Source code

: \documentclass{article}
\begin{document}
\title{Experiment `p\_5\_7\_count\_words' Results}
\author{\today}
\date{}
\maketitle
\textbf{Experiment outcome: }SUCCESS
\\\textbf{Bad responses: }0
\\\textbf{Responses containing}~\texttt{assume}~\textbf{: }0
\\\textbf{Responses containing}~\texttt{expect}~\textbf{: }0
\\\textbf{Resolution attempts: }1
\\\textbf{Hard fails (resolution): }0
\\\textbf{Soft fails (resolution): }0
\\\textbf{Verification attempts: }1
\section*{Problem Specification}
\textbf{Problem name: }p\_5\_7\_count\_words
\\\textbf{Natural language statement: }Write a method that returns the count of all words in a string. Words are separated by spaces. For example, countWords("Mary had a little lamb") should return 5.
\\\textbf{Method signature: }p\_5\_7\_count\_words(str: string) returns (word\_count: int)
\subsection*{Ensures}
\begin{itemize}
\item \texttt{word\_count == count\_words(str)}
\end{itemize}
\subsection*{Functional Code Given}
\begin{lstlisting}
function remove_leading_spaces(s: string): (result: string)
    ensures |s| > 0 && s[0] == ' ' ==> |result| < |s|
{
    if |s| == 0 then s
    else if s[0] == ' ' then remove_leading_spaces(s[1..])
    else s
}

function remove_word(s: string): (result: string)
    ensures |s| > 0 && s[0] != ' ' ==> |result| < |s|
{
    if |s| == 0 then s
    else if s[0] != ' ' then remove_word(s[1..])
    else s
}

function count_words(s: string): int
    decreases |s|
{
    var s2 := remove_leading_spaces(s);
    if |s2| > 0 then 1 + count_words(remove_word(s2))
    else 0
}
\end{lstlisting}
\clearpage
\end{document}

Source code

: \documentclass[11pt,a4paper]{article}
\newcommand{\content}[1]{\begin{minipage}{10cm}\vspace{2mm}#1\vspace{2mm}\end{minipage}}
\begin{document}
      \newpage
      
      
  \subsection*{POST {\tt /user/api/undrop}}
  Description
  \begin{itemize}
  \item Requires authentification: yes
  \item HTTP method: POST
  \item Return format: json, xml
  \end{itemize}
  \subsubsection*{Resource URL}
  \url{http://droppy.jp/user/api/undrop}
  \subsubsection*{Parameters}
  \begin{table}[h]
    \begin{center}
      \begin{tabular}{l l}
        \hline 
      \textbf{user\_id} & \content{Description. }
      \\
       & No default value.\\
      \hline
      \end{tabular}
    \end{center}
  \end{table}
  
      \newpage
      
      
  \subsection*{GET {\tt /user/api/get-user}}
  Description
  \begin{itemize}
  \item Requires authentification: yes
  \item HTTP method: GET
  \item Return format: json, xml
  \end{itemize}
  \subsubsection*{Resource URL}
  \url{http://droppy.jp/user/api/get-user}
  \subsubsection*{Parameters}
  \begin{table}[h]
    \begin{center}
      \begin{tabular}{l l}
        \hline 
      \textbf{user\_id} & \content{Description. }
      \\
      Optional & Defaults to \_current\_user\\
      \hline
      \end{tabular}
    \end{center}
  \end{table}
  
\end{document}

Work to be completed => Keeping each word as it stands, transcribe every entry.

Result for this exercise =>
Source code

: \documentclass{article}
\begin{document}
\title{Experiment `p\_5\_7\_count\_words' Results}
\author{\today}
\date{}
\maketitle
\textbf{Experiment outcome: }SUCCESS
\\\textbf{Bad responses: }0
\\\textbf{Responses containing}~\texttt{assume}~\textbf{: }0
\\\textbf{Responses containing}~\texttt{expect}~\textbf{: }0
\\\textbf{Resolution attempts: }1
\\\textbf{Hard fails (resolution): }0
\\\textbf{Soft fails (resolution): }0
\\\textbf{Verification attempts: }1
\section*{Problem Specification}
\textbf{Problem name: }p\_5\_7\_count\_words
\\\textbf{Natural language statement: }Write a method that returns the count of all words in a string. Words are separated by spaces. For example, countWords("Mary had a little lamb") should return 5.
\\\textbf{Method signature: }p\_5\_7\_count\_words(str: string) returns (word\_count: int)
\subsection*{Ensures}
\begin{itemize}
\item \texttt{word\_count == count\_words(str)}
\end{itemize}
\subsection*{Functional Code Given}
\begin{lstlisting}
function remove_leading_spaces(s: string): (result: string)
    ensures |s| > 0 && s[0] == ' ' ==> |result| < |s|
{
    if |s| == 0 then s
    else if s[0] == ' ' then remove_leading_spaces(s[1..])
    else s
}

function remove_word(s: string): (result: string)
    ensures |s| > 0 && s[0] != ' ' ==> |result| < |s|
{
    if |s| == 0 then s
    else if s[0] != ' ' then remove_word(s[1..])
    else s
}

function count_words(s: string): int
    decreases |s|
{
    var s2 := remove_leading_spaces(s);
    if |s2| > 0 then 1 + count_words(remove_word(s2))
    else 0
}
\end{lstlisting}
\clearpage
\end{document}

Source code

: \documentclass[11pt,a4paper]{article}
\newcommand{\content}[1]{\begin{minipage}{10cm}\vspace{2mm}#1\vspace{2mm}\end{minipage}}
\begin{document}
      \newpage
      
      
  \subsection*{POST {\tt /user/api/undrop}}
  Description
  \begin{itemize}
  \item Requires authentification: yes
  \item HTTP method: POST
  \item Return format: json, xml
  \end{itemize}
  \subsubsection*{Resource URL}
  \url{http://droppy.jp/user/api/undrop}
  \subsubsection*{Parameters}
  \begin{table}[h]
    \begin{center}
      \begin{tabular}{l l}
        \hline 
      \textbf{user\_id} & \content{Description. }
      \\
       & No default value.\\
      \hline
      \end{tabular}
    \end{center}
  \end{table}
  
      \newpage
      
      
  \subsection*{GET {\tt /user/api/get-user}}
  Description
  \begin{itemize}
  \item Requires authentification: yes
  \item HTTP method: GET
  \item Return format: json, xml
  \end{itemize}
  \subsubsection*{Resource URL}
  \url{http://droppy.jp/user/api/get-user}
  \subsubsection*{Parameters}
  \begin{table}[h]
    \begin{center}
      \begin{tabular}{l l}
        \hline 
      \textbf{user\_id} & \content{Description. }
      \\
      Optional & Defaults to \_current\_user\\
      \hline
      \end{tabular}
    \end{center}
  \end{table}
  
\end{document}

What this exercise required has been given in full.